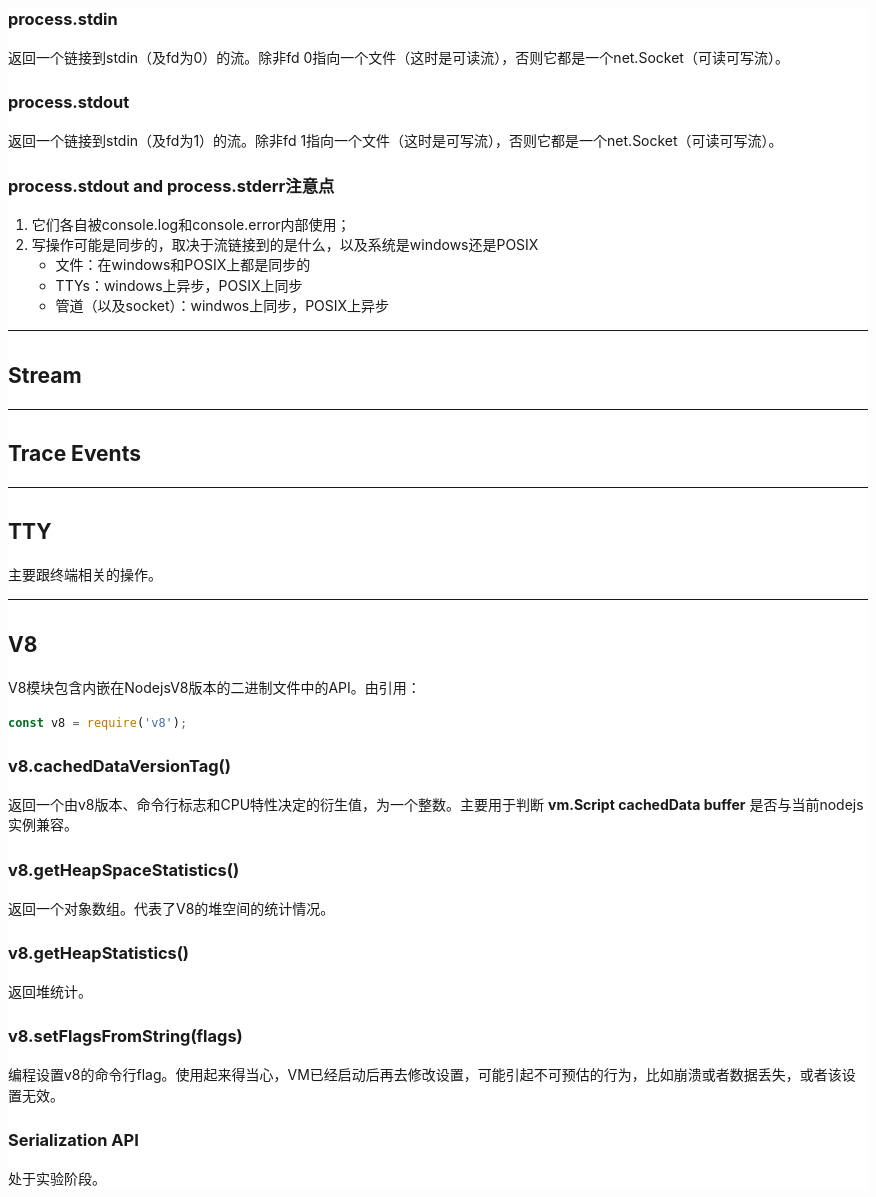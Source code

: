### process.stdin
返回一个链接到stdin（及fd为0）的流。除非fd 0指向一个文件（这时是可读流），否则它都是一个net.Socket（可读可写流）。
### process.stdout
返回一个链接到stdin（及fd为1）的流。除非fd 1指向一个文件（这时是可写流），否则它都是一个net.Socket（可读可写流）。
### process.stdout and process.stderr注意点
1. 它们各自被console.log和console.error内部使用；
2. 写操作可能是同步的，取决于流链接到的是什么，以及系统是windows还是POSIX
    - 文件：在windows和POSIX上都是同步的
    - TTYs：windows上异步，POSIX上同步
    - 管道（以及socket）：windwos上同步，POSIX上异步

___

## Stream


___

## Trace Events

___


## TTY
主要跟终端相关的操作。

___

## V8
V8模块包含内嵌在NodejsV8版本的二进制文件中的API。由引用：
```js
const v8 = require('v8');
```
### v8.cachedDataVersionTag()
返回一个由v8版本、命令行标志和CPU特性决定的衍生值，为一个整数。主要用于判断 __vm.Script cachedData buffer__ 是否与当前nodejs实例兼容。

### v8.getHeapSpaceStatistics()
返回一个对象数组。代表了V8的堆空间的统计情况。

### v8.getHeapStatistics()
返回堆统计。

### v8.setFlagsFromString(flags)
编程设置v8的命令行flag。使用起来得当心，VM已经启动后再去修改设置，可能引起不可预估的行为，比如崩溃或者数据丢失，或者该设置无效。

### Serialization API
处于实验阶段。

######

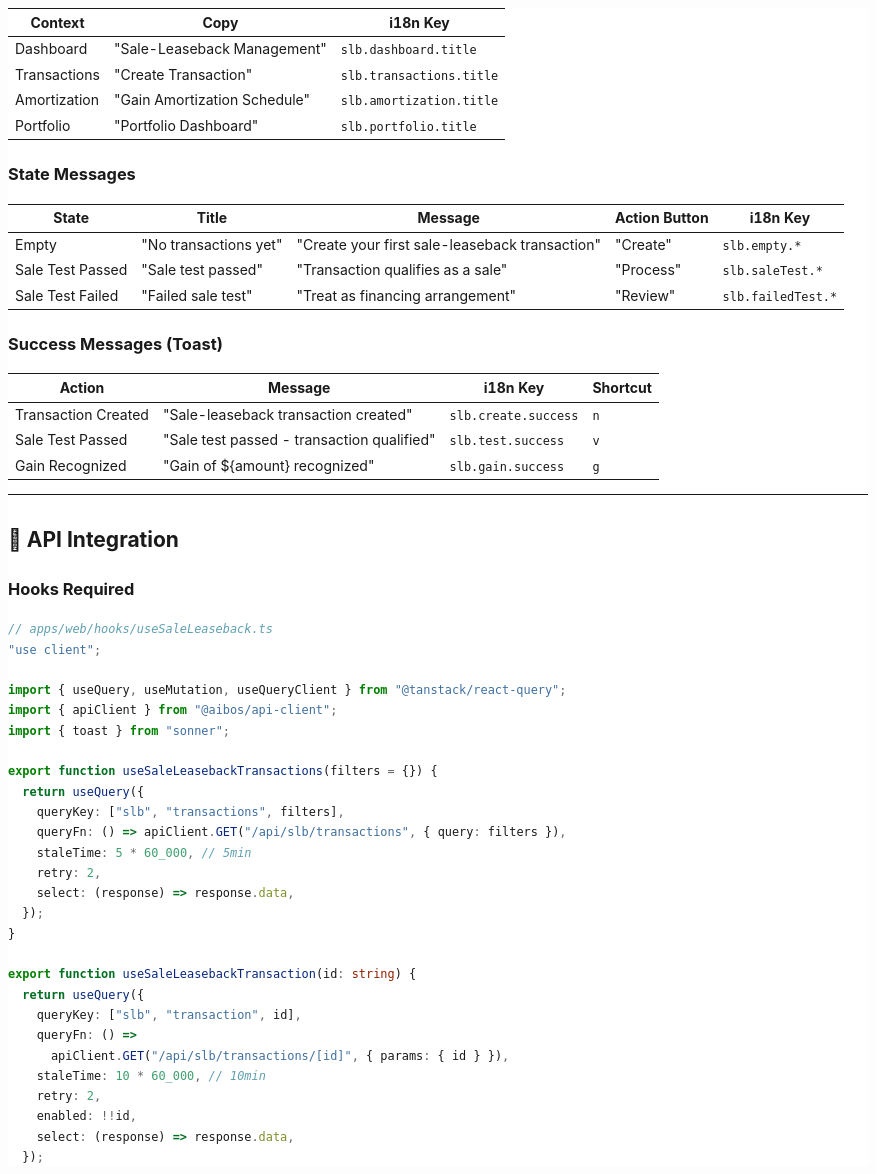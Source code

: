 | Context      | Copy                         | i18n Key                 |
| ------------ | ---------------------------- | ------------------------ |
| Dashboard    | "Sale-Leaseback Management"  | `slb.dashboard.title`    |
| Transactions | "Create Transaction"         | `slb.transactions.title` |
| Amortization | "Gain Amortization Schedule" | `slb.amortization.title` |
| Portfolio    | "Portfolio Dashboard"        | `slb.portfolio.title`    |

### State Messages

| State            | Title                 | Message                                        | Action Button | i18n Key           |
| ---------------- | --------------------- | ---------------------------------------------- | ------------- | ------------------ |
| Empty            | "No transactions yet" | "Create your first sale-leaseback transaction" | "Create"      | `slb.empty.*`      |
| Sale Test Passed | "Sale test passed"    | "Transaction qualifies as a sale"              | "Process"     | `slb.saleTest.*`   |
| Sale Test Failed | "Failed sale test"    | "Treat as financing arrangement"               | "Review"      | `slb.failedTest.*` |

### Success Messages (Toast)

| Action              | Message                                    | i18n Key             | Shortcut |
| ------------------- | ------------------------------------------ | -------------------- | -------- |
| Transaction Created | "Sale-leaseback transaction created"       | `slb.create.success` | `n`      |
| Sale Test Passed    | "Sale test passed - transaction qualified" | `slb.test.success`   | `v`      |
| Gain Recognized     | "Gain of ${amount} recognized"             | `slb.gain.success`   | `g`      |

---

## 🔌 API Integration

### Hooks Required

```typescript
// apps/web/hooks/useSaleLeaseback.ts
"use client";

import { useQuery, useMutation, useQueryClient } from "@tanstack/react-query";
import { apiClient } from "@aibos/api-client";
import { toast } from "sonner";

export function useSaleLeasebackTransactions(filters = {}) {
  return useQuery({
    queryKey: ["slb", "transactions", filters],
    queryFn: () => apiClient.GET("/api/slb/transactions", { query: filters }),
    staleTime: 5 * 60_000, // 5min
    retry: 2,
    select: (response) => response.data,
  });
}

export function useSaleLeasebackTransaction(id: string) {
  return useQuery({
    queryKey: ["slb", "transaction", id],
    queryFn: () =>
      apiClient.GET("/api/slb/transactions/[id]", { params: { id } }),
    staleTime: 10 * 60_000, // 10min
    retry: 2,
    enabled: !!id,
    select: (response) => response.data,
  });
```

######

__EXERCISE OBJECTIVE__.
Could you repeat exactly the lines above from the line with "- 管道（以及socket）：windwos上同步，POSIX上异步" up to and including the line with "### v8.cachedDataVersionTag()", and only those?

__SOLUTION BELOW__.
    - 管道（以及socket）：windwos上同步，POSIX上异步

___

## Stream


___

## Trace Events

___


## TTY
主要跟终端相关的操作。

___

## V8
V8模块包含内嵌在NodejsV8版本的二进制文件中的API。由引用：
```js
const v8 = require('v8');
```
### v8.cachedDataVersionTag()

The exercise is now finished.